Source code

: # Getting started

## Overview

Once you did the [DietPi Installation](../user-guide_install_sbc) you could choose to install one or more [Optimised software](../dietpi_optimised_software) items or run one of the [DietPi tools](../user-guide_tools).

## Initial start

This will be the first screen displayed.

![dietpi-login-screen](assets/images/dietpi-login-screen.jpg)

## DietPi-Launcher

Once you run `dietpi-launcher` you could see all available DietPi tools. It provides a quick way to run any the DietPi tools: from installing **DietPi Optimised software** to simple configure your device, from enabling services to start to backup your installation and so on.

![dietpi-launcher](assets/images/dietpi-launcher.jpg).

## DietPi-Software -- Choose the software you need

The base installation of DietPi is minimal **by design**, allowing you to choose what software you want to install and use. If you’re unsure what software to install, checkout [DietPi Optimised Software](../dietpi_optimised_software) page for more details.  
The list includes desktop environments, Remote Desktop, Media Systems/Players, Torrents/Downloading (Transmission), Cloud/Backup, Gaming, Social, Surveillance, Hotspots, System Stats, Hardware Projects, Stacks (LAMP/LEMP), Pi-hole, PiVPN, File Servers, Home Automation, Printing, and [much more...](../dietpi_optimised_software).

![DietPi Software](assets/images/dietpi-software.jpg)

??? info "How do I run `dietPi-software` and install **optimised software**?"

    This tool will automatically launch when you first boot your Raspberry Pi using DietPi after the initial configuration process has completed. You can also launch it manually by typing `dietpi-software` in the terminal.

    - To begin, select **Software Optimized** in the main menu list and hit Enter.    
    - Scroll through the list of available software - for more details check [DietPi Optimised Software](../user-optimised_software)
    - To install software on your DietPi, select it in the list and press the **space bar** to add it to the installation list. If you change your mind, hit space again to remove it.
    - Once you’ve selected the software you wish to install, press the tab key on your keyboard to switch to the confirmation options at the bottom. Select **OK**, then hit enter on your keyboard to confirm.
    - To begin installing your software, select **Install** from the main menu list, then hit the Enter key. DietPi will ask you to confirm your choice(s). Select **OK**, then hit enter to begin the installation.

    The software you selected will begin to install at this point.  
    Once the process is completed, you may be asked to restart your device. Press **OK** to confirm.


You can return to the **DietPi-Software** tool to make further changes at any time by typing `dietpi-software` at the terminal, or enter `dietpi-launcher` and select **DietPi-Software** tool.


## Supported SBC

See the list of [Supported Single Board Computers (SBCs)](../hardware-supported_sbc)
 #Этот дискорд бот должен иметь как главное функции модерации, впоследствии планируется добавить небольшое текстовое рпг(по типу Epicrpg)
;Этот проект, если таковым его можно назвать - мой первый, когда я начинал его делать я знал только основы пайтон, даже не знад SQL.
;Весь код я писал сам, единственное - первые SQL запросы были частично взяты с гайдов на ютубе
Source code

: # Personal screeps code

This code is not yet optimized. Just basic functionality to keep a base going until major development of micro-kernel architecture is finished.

• • • •

Output each line exactly, from the first line of the data down to the line that contains "Once you run", both included.

Source code

: # Getting started

## Overview

Once you did the [DietPi Installation](../user-guide_install_sbc) you could choose to install one or more [Optimised software](../dietpi_optimised_software) items or run one of the [DietPi tools](../user-guide_tools).

## Initial start

This will be the first screen displayed.

![dietpi-login-screen](assets/images/dietpi-login-screen.jpg)

## DietPi-Launcher

Once you run `dietpi-launcher` you could see all available DietPi tools. It provides a quick way to run any the DietPi tools: from installing **DietPi Optimised software** to simple configure your device, from enabling services to start to backup your installation and so on.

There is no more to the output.